Explaining an increase in predicted risk for clinical alerts
Hardt, Michaela, Rajkomar, Alvin, Flores, Gerardo, Dai, Andrew, Howell, Michael, Corrado, Greg, Cui, Claire, Hardt, Moritz
Much work aims to explain a model's prediction on a static input. We consider explanations in a temporal setting where a stateful dynamical model produces a sequence of risk estimates given an input at each time step. When the estimated risk increases, the goal of the explanation is to attribute the increase to a few relevant inputs from the past.
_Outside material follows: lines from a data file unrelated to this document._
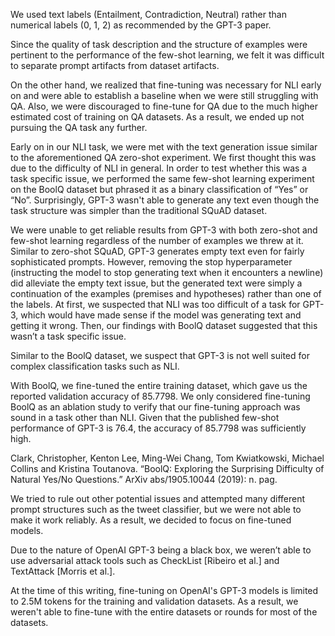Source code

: We used text labels (Entailment, Contradiction, Neutral) rather than numerical labels (0, 1, 2) as recommended by the GPT-3 paper.

Since the quality of task description and the structure of examples were pertinent to the performance of the few-shot learning, we felt it was difficult to separate prompt artifacts from dataset artifacts. 

On the other hand, we realized that fine-tuning was necessary for NLI early on and were able to establish a baseline when we were still struggling with QA. Also, we were discouraged to fine-tune for QA due to the much higher estimated cost of training on QA datasets. As a result, we ended up not pursuing the QA task any further.

Early on in our NLI task, we were met with the text generation issue similar to the aforementioned QA zero-shot experiment. We first thought this was due to the difficulty of NLI in general. In order to test whether this was a task specific issue, we performed the same few-shot learning experiment on the BoolQ dataset but phrased it as a binary classification of “Yes” or “No”. Surprisingly, GPT-3 wasn't able to generate any text even though the task structure was simpler than the traditional SQuAD dataset.

We were unable to get reliable results from GPT-3 with both zero-shot and few-shot learning regardless of the number of examples we threw at it. Similar to zero-shot SQuAD, GPT-3 generates empty text even for fairly sophisticated prompts. However, removing the stop hyperparameter (instructing the model to stop generating text when it encounters a newline) did alleviate the empty text issue, but the generated text were simply a continuation of the examples (premises and hypotheses) rather than one of the labels.
At first, we suspected that NLI was too difficult of a task for GPT-3, which would have made sense if the model was generating text and getting it wrong. Then, our findings with BoolQ dataset suggested that this wasn’t a task specific issue.

Similar to the BoolQ dataset, we suspect that GPT-3 is not well suited for complex classification tasks such as NLI.

With BoolQ, we fine-tuned the entire training dataset, which gave us the reported validation accuracy of 85.7798. We only considered fine-tuning BoolQ as an ablation study to verify that our fine-tuning approach was sound in a task other than NLI. Given that the published few-shot performance of GPT-3 is 76.4, the accuracy of 85.7798 was sufficiently high.

Clark, Christopher, Kenton Lee, Ming-Wei Chang, Tom Kwiatkowski, Michael Collins and Kristina Toutanova. “BoolQ: Exploring the Surprising Difficulty of Natural Yes/No Questions.” ArXiv abs/1905.10044 (2019): n. pag.

We tried to rule out other potential issues and attempted many different prompt structures such as the tweet classifier, but we were not able to make it work reliably. As a result, we decided to focus on fine-tuned models. 

Due to the nature of OpenAI GPT-3 being a black box, we weren’t able to use adversarial attack tools such as CheckList [Ribeiro et al.] and TextAttack [Morris et al.].

At the time of this writing, fine-tuning on OpenAI's GPT-3 models is limited to 2.5M tokens for the training and validation datasets. As a result, we weren't able to fine-tune with the entire datasets or rounds for most of the datasets.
While our formal setup and techniques are general, we carry out an in-depth case study in a clinical setting. The goal here is to alert a clinician when a patient's risk of deterioration rises. The clinician then has to decide whether to intervene and adjust the treatment. Given a potentially long sequence of new events since she last saw the patient, a concise explanation helps her to quickly triage the alert. We develop methods to lift static attribution techniques to the dynamical setting, where we identify and address challenges specific to dynamics. We then experimentally assess the utility of different explanations of clinical alerts through expert evaluation.